A few sessions of mediation can produce a complete written agreement that both parents have agreed to without needing to negotiate directly. The mediator's summary document then becomes the basis for the formal plan.

Step 4: Solicitor-to-Solicitor Drafting

For situations where mediation isn't appropriate or hasn't worked, both parents instructing their own solicitors to negotiate the agreement on their behalf is the next route. The solicitors handle the communication, the back-and-forth, and the drafting. Each parent reviews proposals through their own solicitor and provides instructions in response.

This is more expensive than mediation but produces a tighter legal document and can work where direct communication genuinely cannot. It also creates a structured space for negotiation that protects both parents from the more reactive patterns of direct exchange.

Step 5: Start With What Each Parent Says They Want

A practical approach that often works: each parent writes a short document — three or four pages — setting out what they think the parenting arrangement should look like. Schedule, decision-making, holidays, communication. Both documents are shared (through the mediator, the solicitors, or directly in writing).

Where the two documents agree, those sections are settled. Where they disagree, the disagreement is now clearly identified rather than buried in a general dispute. The remaining work is targeted at specific differences rather than trying to negotiate everything at once.

Step 6: Use a Template as a Starting Point

A template parenting plan — like the ones in our toolkit — gives the conversation a structure that doesn't depend on the parents agreeing the structure themselves. Each parent works through the template, marks the clauses they accept, marks the ones they want to change, and proposes alternatives. The disagreement narrows to specific clauses rather than the whole document.

Step 7: Get It Made a Rule of Court

For families where direct communication is difficult, an informal agreement is less valuable than a more formal one. Once the agreement is drafted — by mediation, by solicitors, or by some combination — applying to have it made a rule of court in the District Court (or Circuit Court for wider proceedings) gives it the force of an order. If one parent later refuses to follow it, the other has clear enforcement options.

The application is straightforward where both parents have agreed the terms. A solicitor can guide you through it.

What Doesn't Work

A few patterns to avoid:

Trying to force direct conversation. It won't go better the tenth time than it went the first time, if the underlying dynamic hasn't changed. Use written channels.

Using the children as messengers about the agreement itself. Children should never carry information between parents, and the negotiation of the agreement is the worst possible context to fall into this pattern.

Sending the agreement to the other parent without any discussion. Even where communication is difficult, presenting a fully drafted document and asking for a signature usually doesn't work. The other parent reads it as an ambush. Better to share an outline, allow comment, and build the final document iteratively.

What Tends to Help

The structural distance helps more than people expect. Many parents who can't manage direct conversation can manage written exchange perfectly well. Many who can't manage written exchange can work through a mediator. Many who can't work through a mediator can have their solicitors negotiate.
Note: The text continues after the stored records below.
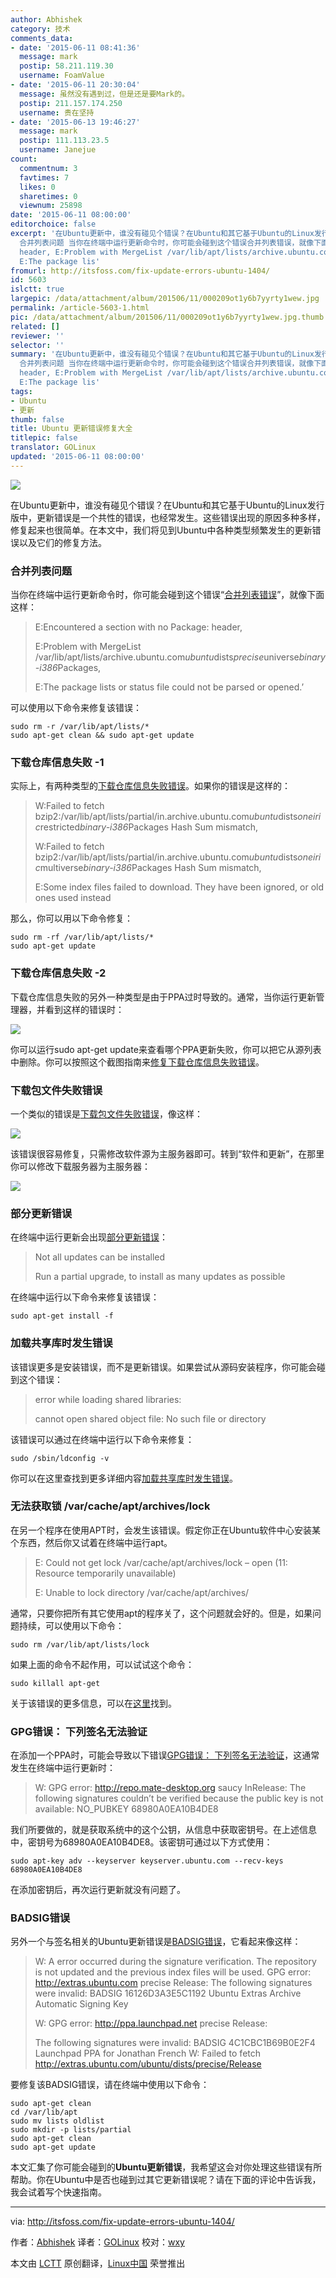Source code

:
 ```yaml
---
author: Abhishek
category: 技术
comments_data:
- date: '2015-06-11 08:41:36'
  message: mark
  postip: 58.211.119.30
  username: FoamValue
- date: '2015-06-11 20:30:04'
  message: 虽然没有遇到过，但是还是要Mark的。
  postip: 211.157.174.250
  username: 贵在坚持
- date: '2015-06-13 19:46:27'
  message: mark
  postip: 111.113.23.5
  username: Janejue
count:
  commentnum: 3
  favtimes: 7
  likes: 0
  sharetimes: 0
  viewnum: 25898
date: '2015-06-11 08:00:00'
editorchoice: false
excerpt: '在Ubuntu更新中，谁没有碰见个错误？在Ubuntu和其它基于Ubuntu的Linux发行版中，更新错误是一个共性的错误，也经常发生。这些错误出现的原因多种多样，修复起来也很简单。在本文中，我们将见到Ubuntu中各种类型频繁发生的更新错误以及它们的修复方法。
  合并列表问题 当你在终端中运行更新命令时，你可能会碰到这个错误合并列表错误，就像下面这样：  E:Encountered a section with no Package:
  header, E:Problem with MergeList /var/lib/apt/lists/archive.ubuntu.comubuntudistspreciseuniversebinary-i386Packages,
  E:The package lis'
fromurl: http://itsfoss.com/fix-update-errors-ubuntu-1404/
id: 5603
islctt: true
largepic: /data/attachment/album/201506/11/000209ot1y6b7yyrty1wew.jpg
permalink: /article-5603-1.html
pic: /data/attachment/album/201506/11/000209ot1y6b7yyrty1wew.jpg.thumb.jpg
related: []
reviewer: ''
selector: ''
summary: '在Ubuntu更新中，谁没有碰见个错误？在Ubuntu和其它基于Ubuntu的Linux发行版中，更新错误是一个共性的错误，也经常发生。这些错误出现的原因多种多样，修复起来也很简单。在本文中，我们将见到Ubuntu中各种类型频繁发生的更新错误以及它们的修复方法。
  合并列表问题 当你在终端中运行更新命令时，你可能会碰到这个错误合并列表错误，就像下面这样：  E:Encountered a section with no Package:
  header, E:Problem with MergeList /var/lib/apt/lists/archive.ubuntu.comubuntudistspreciseuniversebinary-i386Packages,
  E:The package lis'
tags:
- Ubuntu
- 更新
thumb: false
title: Ubuntu 更新错误修复大全
titlepic: false
translator: GOLinux
updated: '2015-06-11 08:00:00'
---
```


![](/data/attachment/album/201506/11/000209ot1y6b7yyrty1wew.jpg)


在Ubuntu更新中，谁没有碰见个错误？在Ubuntu和其它基于Ubuntu的Linux发行版中，更新错误是一个共性的错误，也经常发生。这些错误出现的原因多种多样，修复起来也很简单。在本文中，我们将见到Ubuntu中各种类型频繁发生的更新错误以及它们的修复方法。


### 合并列表问题


当你在终端中运行更新命令时，你可能会碰到这个错误“[合并列表错误](http://itsfoss.com/how-to-fix-problem-with-mergelist/)”，就像下面这样：



> 
> E:Encountered a section with no Package: header,
> 
> 
> E:Problem with MergeList /var/lib/apt/lists/archive.ubuntu.com*ubuntu*dists*precise*universe*binary-i386*Packages,
> 
> 
> E:The package lists or status file could not be parsed or opened.’
> 
> 
> 


可以使用以下命令来修复该错误：



```
sudo rm -r /var/lib/apt/lists/*
sudo apt-get clean && sudo apt-get update

```

### 下载仓库信息失败 -1


实际上，有两种类型的[下载仓库信息失败错误](http://itsfoss.com/solve-ubuntu-error-failed-to-download-repository-information-check-your-internet-connection/)。如果你的错误是这样的：



> 
> W:Failed to fetch bzip2:/var/lib/apt/lists/partial/in.archive.ubuntu.com*ubuntu*dists*oneiric*restricted*binary-i386*Packages Hash Sum mismatch,
> 
> 
> W:Failed to fetch bzip2:/var/lib/apt/lists/partial/in.archive.ubuntu.com*ubuntu*dists*oneiric*multiverse*binary-i386*Packages Hash Sum mismatch,
> 
> 
> E:Some index files failed to download. They have been ignored, or old ones used instead
> 
> 
> 


那么，你可以用以下命令修复：



```
sudo rm -rf /var/lib/apt/lists/*
sudo apt-get update

```

### 下载仓库信息失败 -2


下载仓库信息失败的另外一种类型是由于PPA过时导致的。通常，当你运行更新管理器，并看到这样的错误时：


![](/data/attachment/album/201506/11/000209ttirth77rr9iitfk.png)


你可以运行sudo apt-get update来查看哪个PPA更新失败，你可以把它从源列表中删除。你可以按照这个截图指南来[修复下载仓库信息失败错误](http://itsfoss.com/failed-to-download-repository-information-ubuntu-13-04/)。


### 下载包文件失败错误


一个类似的错误是[下载包文件失败错误](http://itsfoss.com/fix-failed-download-package-files-error-ubuntu/)，像这样：


![](/data/attachment/album/201506/11/000210yjd7ex7vvff6epse.jpg)


该错误很容易修复，只需修改软件源为主服务器即可。转到“软件和更新”，在那里你可以修改下载服务器为主服务器：


![](/data/attachment/album/201506/11/000210h0fu9fc5mu7h05p7.jpg)


### 部分更新错误


在终端中运行更新会出现[部分更新错误](http://itsfoss.com/fix-partial-upgrade-error-elementary-os-luna-quick-tip/)：



> 
> Not all updates can be installed
> 
> 
> Run a partial upgrade, to install as many updates as possible
> 
> 
> 


在终端中运行以下命令来修复该错误：



```
sudo apt-get install -f

```

### 加载共享库时发生错误


该错误更多是安装错误，而不是更新错误。如果尝试从源码安装程序，你可能会碰到这个错误：



> 
> error while loading shared libraries:
> 
> 
> cannot open shared object file: No such file or directory
> 
> 
> 


该错误可以通过在终端中运行以下命令来修复：



```
sudo /sbin/ldconfig -v

```

你可以在这里查找到更多详细内容[加载共享库时发生错误](http://itsfoss.com/solve-open-shared-object-file-quick-tip/)。


### 无法获取锁 /var/cache/apt/archives/lock


在另一个程序在使用APT时，会发生该错误。假定你正在Ubuntu软件中心安装某个东西，然后你又试着在终端中运行apt。



> 
> E: Could not get lock /var/cache/apt/archives/lock – open (11: Resource temporarily unavailable)
> 
> 
> E: Unable to lock directory /var/cache/apt/archives/
> 
> 
> 


通常，只要你把所有其它使用apt的程序关了，这个问题就会好的。但是，如果问题持续，可以使用以下命令：



```
sudo rm /var/lib/apt/lists/lock

```

如果上面的命令不起作用，可以试试这个命令：



```
sudo killall apt-get

```

关于该错误的更多信息，可以在[这里](http://itsfoss.com/fix-ubuntu-install-error/)找到。


### GPG错误： 下列签名无法验证


在添加一个PPA时，可能会导致以下错误[GPG错误： 下列签名无法验证](http://itsfoss.com/solve-gpg-error-signatures-verified-ubuntu/)，这通常发生在终端中运行更新时：



> 
> W: GPG error: <http://repo.mate-desktop.org> saucy InRelease: The following signatures couldn’t be verified because the public key is not available: NO\_PUBKEY 68980A0EA10B4DE8
> 
> 
> 


我们所要做的，就是获取系统中的这个公钥，从信息中获取密钥号。在上述信息中，密钥号为68980A0EA10B4DE8。该密钥可通过以下方式使用：



```
sudo apt-key adv --keyserver keyserver.ubuntu.com --recv-keys 68980A0EA10B4DE8

```

在添加密钥后，再次运行更新就没有问题了。


### BADSIG错误


另外一个与签名相关的Ubuntu更新错误是[BADSIG错误](http://itsfoss.com/solve-badsig-error-quick-tip/)，它看起来像这样：



> 
> W: A error occurred during the signature verification. The repository is not updated and the previous index files will be used. GPG error: <http://extras.ubuntu.com> precise Release: The following signatures were invalid: BADSIG 16126D3A3E5C1192 Ubuntu Extras Archive Automatic Signing Key
> 
> 
> W: GPG error: <http://ppa.launchpad.net> precise Release:
> 
> 
> The following signatures were invalid: BADSIG 4C1CBC1B69B0E2F4 Launchpad PPA for Jonathan French W: Failed to fetch <http://extras.ubuntu.com/ubuntu/dists/precise/Release>
> 
> 
> 


要修复该BADSIG错误，请在终端中使用以下命令：



```
sudo apt-get clean
cd /var/lib/apt
sudo mv lists oldlist
sudo mkdir -p lists/partial
sudo apt-get clean
sudo apt-get update

```

本文汇集了你可能会碰到的**Ubuntu更新错误**，我希望这会对你处理这些错误有所帮助。你在Ubuntu中是否也碰到过其它更新错误呢？请在下面的评论中告诉我，我会试着写个快速指南。




---


via: <http://itsfoss.com/fix-update-errors-ubuntu-1404/>


作者：[Abhishek](http://itsfoss.com/author/abhishek/) 译者：[GOLinux](https://github.com/GOLinux) 校对：[wxy](https://github.com/wxy)


本文由 [LCTT](https://github.com/LCTT/TranslateProject) 原创翻译，[Linux中国](https://linux.cn/) 荣誉推出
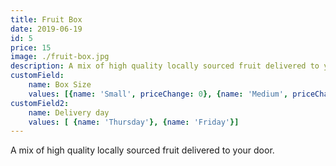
 ```yaml
---
title: Fruit Box
date: 2019-06-19
id: 5
price: 15
image: ./fruit-box.jpg
description: A mix of high quality locally sourced fruit delivered to your door.
customField: 
    name: Box Size
    values: [{name: 'Small', priceChange: 0}, {name: 'Medium', priceChange: 5}, {name: 'Large', priceChange: 15.00}]
customField2: 
    name: Delivery day
    values: [ {name: 'Thursday'}, {name: 'Friday'}]
---
```


A mix of high quality locally sourced fruit delivered to your door.
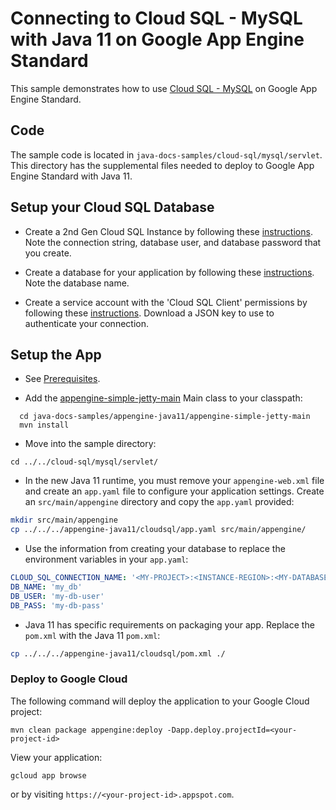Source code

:# Connecting to Cloud SQL - MySQL with Java 11 on Google App Engine Standard

This sample demonstrates how to use
[Cloud SQL - MySQL](https://cloud.google.com/sql/docs/mysql/) on
Google App Engine Standard.

## Code

The sample code is located in `java-docs-samples/cloud-sql/mysql/servlet`. This directory has the supplemental files needed to deploy to Google App Engine Standard with Java 11.

## Setup your Cloud SQL Database

- Create a 2nd Gen Cloud SQL Instance by following these
[instructions](https://cloud.google.com/sql/docs/mysql/create-instance). Note the connection string,
database user, and database password that you create.

- Create a database for your application by following these
[instructions](https://cloud.google.com/sql/docs/mysql/create-manage-databases). Note the database
name.

- Create a service account with the 'Cloud SQL Client' permissions by following these
[instructions](https://cloud.google.com/sql/docs/mysql/connect-external-app#4_if_required_by_your_authentication_method_create_a_service_account).
Download a JSON key to use to authenticate your connection.

## Setup the App

- See [Prerequisites](../README.md#Prerequisites).

- Add the [appengine-simple-jetty-main](../README.md#appengine-simple-jetty-main)
Main class to your classpath:
```
  cd java-docs-samples/appengine-java11/appengine-simple-jetty-main
  mvn install
```

- Move into the sample directory:
```
cd ../../cloud-sql/mysql/servlet/
```

- In the new Java 11 runtime, you must remove your `appengine-web.xml` file and create an `app.yaml` file to configure your application settings. Create an `src/main/appengine` directory and copy the `app.yaml` provided:
```bash
mkdir src/main/appengine
cp ../../../appengine-java11/cloudsql/app.yaml src/main/appengine/
```

- Use the information from creating your database to replace the
environment variables in your `app.yaml`:
```YAML
CLOUD_SQL_CONNECTION_NAME: '<MY-PROJECT>:<INSTANCE-REGION>:<MY-DATABASE>'
DB_NAME: 'my_db'
DB_USER: 'my-db-user'
DB_PASS: 'my-db-pass'
```

- Java 11 has specific requirements on packaging your app. Replace the `pom.xml` with the Java 11 `pom.xml`:
```bash
cp ../../../appengine-java11/cloudsql/pom.xml ./
```

### Deploy to Google Cloud

The following command will deploy the application to your Google Cloud project:
```
mvn clean package appengine:deploy -Dapp.deploy.projectId=<your-project-id>
```

View your application:
```
gcloud app browse
```
or by visiting `https://<your-project-id>.appspot.com`.
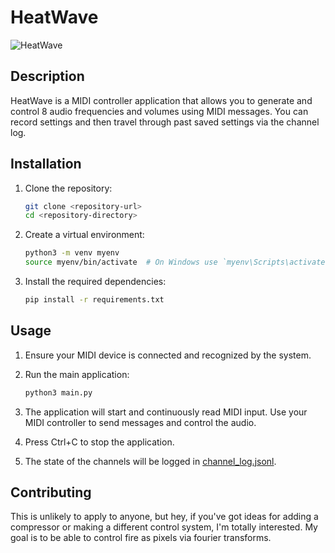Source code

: # HeatWave

![HeatWave](https://photos.app.goo.gl/BrTy116pWRsHkXtJ7)

## Description
HeatWave is a MIDI controller application that allows you to generate and control 8 audio frequencies and volumes using MIDI messages. You can record settings and then travel through past saved settings via the channel log.

## Installation
1. Clone the repository:
    ```sh
    git clone <repository-url>
    cd <repository-directory>
    ```

2. Create a virtual environment:
    ```sh
    python3 -m venv myenv
    source myenv/bin/activate  # On Windows use `myenv\Scripts\activate`
    ```

3. Install the required dependencies:
    ```sh
    pip install -r requirements.txt
    ```

## Usage
1. Ensure your MIDI device is connected and recognized by the system.

2. Run the main application:
    ```sh
    python3 main.py
    ```

3. The application will start and continuously read MIDI input. Use your MIDI controller to send messages and control the audio.

4. Press Ctrl+C to stop the application.

5. The state of the channels will be logged in [channel_log.jsonl](http://_vscodecontentref_/1).

## Contributing
This is unlikely to apply to anyone, but hey, if you've got ideas for adding a compressor or making a different control system, I'm totally interested. My goal is to be able to control fire as pixels via fourier transforms.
The lower-friction route to a written agreement is almost always the right one. It produces a document. It protects the children. It establishes a framework for future communication that's grounded in a written reference rather than memory of conversations that may not have happened. Over time, the existence of the written agreement often makes future direct communication easier — not because the underlying difficulty has gone away, but because there's less to argue about.

Speak to a Solicitor

This is genuinely an area where early advice from a solicitor practising family law is valuable. They can advise on the right structural route for your specific situation, support mediation, or take over the negotiation if needed. The cost of doing this properly is small compared to the cost of an agreement that never gets written or one that doesn't work.